**Your goal:** In the entries below, find the line with "## Configure private" and the line with "Create two /28"; give again those lines and every line between them, exactly.

**The records:**

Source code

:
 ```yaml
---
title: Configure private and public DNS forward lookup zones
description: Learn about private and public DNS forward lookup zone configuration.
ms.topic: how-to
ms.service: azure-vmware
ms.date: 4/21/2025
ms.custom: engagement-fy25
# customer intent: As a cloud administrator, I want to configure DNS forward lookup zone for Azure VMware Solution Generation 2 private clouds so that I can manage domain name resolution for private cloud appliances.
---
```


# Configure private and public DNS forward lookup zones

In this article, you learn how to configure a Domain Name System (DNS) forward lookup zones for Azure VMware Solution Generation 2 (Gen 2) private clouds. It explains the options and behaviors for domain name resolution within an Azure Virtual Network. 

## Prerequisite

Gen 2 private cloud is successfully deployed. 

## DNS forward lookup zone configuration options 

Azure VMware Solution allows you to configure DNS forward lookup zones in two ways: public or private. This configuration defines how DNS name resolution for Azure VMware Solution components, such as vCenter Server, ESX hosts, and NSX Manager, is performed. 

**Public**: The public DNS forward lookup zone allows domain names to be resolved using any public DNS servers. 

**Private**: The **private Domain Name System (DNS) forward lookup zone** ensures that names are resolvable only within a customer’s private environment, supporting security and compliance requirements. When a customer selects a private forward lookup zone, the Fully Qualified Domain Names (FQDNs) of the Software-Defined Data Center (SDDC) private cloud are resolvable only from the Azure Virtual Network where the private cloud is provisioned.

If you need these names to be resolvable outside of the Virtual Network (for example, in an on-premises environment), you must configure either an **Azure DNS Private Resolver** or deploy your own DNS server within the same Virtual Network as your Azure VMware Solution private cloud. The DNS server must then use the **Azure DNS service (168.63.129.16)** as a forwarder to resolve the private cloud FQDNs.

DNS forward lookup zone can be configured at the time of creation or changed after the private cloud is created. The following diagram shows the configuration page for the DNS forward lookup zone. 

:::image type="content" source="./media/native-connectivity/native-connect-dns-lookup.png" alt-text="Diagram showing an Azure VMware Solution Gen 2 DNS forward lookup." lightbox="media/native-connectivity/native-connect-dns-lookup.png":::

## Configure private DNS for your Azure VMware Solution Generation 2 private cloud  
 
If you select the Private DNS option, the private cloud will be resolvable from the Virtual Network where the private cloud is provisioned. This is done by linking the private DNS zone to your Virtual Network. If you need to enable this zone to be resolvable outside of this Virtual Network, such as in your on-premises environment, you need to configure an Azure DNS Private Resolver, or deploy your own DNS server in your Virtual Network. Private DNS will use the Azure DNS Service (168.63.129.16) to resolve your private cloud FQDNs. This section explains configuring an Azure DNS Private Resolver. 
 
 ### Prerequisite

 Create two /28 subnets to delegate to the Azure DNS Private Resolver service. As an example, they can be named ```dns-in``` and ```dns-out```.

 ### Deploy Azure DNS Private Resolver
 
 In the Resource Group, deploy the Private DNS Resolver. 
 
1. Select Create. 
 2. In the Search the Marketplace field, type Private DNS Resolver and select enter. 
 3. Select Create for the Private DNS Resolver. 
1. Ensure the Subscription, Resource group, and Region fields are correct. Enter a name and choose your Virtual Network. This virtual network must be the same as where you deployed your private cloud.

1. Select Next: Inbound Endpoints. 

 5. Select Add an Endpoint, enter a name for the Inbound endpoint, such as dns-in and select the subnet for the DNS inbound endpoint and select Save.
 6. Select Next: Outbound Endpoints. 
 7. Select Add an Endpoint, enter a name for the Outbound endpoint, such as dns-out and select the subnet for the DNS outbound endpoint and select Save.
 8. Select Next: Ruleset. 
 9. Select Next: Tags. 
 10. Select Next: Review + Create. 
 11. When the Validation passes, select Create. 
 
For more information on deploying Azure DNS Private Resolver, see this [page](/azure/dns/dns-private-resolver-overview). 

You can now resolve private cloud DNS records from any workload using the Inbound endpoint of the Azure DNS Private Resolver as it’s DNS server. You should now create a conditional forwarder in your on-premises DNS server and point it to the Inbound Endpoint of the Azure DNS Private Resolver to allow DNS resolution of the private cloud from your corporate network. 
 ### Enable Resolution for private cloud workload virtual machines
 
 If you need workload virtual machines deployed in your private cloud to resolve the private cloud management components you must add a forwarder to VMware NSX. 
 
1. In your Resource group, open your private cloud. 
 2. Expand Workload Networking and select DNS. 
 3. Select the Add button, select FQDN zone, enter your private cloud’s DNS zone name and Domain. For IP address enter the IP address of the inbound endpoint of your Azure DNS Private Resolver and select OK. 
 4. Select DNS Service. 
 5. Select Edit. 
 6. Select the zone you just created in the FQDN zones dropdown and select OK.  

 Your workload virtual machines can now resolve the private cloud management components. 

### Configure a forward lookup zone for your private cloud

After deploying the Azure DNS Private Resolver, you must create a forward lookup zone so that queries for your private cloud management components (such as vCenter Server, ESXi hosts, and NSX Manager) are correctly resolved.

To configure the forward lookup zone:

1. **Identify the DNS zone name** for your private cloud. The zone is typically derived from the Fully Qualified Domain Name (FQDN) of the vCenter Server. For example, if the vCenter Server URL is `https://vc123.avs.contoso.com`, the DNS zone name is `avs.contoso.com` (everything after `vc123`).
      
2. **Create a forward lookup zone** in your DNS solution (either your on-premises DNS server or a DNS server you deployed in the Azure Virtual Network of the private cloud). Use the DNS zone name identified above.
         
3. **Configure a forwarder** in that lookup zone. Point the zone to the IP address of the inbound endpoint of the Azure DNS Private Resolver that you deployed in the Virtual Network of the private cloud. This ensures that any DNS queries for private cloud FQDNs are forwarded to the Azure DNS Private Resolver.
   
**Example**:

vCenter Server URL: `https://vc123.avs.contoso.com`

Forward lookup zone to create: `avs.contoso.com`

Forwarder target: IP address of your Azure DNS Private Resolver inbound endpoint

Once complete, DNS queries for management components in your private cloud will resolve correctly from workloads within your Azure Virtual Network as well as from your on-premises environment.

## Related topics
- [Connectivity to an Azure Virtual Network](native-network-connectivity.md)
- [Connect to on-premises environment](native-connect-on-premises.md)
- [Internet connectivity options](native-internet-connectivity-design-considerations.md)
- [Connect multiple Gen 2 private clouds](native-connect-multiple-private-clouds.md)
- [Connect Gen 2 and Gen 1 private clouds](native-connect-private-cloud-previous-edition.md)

**Result of the task:**
## Configure private DNS for your Azure VMware Solution Generation 2 private cloud  
 
If you select the Private DNS option, the private cloud will be resolvable from the Virtual Network where the private cloud is provisioned. This is done by linking the private DNS zone to your Virtual Network. If you need to enable this zone to be resolvable outside of this Virtual Network, such as in your on-premises environment, you need to configure an Azure DNS Private Resolver, or deploy your own DNS server in your Virtual Network. Private DNS will use the Azure DNS Service (168.63.129.16) to resolve your private cloud FQDNs. This section explains configuring an Azure DNS Private Resolver. 
 
 ### Prerequisite

 Create two /28 subnets to delegate to the Azure DNS Private Resolver service. As an example, they can be named ```dns-in``` and ```dns-out```.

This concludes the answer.